**Recorded data**

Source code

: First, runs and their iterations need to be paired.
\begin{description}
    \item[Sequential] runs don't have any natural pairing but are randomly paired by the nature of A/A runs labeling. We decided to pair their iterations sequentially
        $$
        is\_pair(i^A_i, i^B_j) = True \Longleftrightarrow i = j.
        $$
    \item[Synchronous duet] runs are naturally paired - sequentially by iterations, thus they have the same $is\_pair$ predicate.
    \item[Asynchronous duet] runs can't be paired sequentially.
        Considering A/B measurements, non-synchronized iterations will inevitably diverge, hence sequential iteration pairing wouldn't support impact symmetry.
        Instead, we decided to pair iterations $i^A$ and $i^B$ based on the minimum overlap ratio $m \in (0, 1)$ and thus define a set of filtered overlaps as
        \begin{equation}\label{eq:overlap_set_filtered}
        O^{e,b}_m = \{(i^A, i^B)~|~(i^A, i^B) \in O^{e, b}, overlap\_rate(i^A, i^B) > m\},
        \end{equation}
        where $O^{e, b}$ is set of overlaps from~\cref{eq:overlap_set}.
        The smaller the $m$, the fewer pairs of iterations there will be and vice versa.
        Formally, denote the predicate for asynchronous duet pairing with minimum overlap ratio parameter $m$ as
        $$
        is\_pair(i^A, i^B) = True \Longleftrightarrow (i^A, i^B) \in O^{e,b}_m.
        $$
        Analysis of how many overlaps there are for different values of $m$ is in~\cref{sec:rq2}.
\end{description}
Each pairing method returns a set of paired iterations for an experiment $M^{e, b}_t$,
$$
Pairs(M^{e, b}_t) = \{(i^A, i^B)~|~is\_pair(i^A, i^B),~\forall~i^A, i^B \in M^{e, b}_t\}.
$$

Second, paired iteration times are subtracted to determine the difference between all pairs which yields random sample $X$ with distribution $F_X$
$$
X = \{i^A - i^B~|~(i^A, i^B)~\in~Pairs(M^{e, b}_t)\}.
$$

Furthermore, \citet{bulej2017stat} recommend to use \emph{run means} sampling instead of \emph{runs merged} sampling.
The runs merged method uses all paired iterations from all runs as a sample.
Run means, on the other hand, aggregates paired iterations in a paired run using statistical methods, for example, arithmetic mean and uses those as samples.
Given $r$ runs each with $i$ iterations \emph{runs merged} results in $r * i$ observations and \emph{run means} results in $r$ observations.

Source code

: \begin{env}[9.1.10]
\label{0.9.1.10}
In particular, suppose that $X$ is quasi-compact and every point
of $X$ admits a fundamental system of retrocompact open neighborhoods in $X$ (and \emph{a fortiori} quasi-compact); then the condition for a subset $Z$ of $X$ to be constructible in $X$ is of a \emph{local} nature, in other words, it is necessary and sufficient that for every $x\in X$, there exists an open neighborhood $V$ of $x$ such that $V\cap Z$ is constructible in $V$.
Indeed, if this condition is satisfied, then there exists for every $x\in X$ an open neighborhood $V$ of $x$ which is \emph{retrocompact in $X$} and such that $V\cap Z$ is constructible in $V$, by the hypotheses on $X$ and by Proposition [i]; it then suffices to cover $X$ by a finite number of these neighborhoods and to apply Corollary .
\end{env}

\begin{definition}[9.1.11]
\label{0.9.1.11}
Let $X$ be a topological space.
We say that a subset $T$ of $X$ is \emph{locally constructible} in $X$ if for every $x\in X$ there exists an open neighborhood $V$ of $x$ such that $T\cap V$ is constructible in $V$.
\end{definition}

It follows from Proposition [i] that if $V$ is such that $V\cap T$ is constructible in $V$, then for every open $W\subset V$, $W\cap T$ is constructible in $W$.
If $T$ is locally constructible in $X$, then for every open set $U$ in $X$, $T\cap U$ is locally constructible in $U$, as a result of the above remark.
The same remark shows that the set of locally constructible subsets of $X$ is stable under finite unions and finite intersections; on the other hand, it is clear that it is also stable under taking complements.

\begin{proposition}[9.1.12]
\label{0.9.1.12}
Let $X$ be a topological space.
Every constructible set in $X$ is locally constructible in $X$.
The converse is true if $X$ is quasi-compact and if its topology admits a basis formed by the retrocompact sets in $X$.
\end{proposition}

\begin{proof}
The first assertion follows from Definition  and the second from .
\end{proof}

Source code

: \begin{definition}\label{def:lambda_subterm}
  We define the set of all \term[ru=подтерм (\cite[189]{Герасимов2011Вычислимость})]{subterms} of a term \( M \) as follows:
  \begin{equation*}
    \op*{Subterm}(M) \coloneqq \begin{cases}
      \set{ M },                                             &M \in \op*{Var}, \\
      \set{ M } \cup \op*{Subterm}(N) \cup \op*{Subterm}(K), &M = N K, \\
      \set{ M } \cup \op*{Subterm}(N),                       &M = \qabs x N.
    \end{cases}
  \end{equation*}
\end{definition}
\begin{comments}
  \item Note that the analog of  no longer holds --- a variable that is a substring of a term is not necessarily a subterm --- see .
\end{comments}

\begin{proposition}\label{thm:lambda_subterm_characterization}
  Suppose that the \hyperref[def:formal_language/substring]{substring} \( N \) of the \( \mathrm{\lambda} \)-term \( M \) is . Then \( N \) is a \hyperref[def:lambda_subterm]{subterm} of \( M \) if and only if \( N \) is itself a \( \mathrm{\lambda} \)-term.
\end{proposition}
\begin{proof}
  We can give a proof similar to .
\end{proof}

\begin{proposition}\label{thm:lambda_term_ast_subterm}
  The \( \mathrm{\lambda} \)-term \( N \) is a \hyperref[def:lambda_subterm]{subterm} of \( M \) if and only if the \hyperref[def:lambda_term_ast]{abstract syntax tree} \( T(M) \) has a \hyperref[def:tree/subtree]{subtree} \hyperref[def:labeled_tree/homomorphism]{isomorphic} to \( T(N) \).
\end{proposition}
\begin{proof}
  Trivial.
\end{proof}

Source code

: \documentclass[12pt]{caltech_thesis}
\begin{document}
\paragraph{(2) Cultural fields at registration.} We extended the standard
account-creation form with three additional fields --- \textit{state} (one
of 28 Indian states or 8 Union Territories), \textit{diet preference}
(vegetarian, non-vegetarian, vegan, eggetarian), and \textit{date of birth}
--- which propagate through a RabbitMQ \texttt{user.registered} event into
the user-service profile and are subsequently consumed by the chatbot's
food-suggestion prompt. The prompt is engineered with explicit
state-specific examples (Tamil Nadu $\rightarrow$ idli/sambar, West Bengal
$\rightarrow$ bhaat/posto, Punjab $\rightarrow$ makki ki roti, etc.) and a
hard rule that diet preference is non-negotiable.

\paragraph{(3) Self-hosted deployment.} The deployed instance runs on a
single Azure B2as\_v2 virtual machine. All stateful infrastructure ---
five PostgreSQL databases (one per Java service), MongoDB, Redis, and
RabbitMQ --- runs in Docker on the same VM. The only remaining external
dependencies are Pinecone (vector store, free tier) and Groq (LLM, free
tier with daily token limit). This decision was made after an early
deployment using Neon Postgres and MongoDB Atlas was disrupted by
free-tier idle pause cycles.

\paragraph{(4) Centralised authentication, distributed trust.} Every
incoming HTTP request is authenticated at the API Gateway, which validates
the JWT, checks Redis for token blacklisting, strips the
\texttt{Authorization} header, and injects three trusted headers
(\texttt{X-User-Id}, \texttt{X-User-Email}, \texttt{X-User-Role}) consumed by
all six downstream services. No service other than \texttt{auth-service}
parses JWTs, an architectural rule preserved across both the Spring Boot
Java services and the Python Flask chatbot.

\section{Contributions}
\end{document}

**The problem**
Copy every line in the entries above that has the string "deployment" in it.

**Output for this task**
\paragraph{(3) Self-hosted deployment.} The deployed instance runs on a
deployment using Neon Postgres and MongoDB Atlas was disrupted by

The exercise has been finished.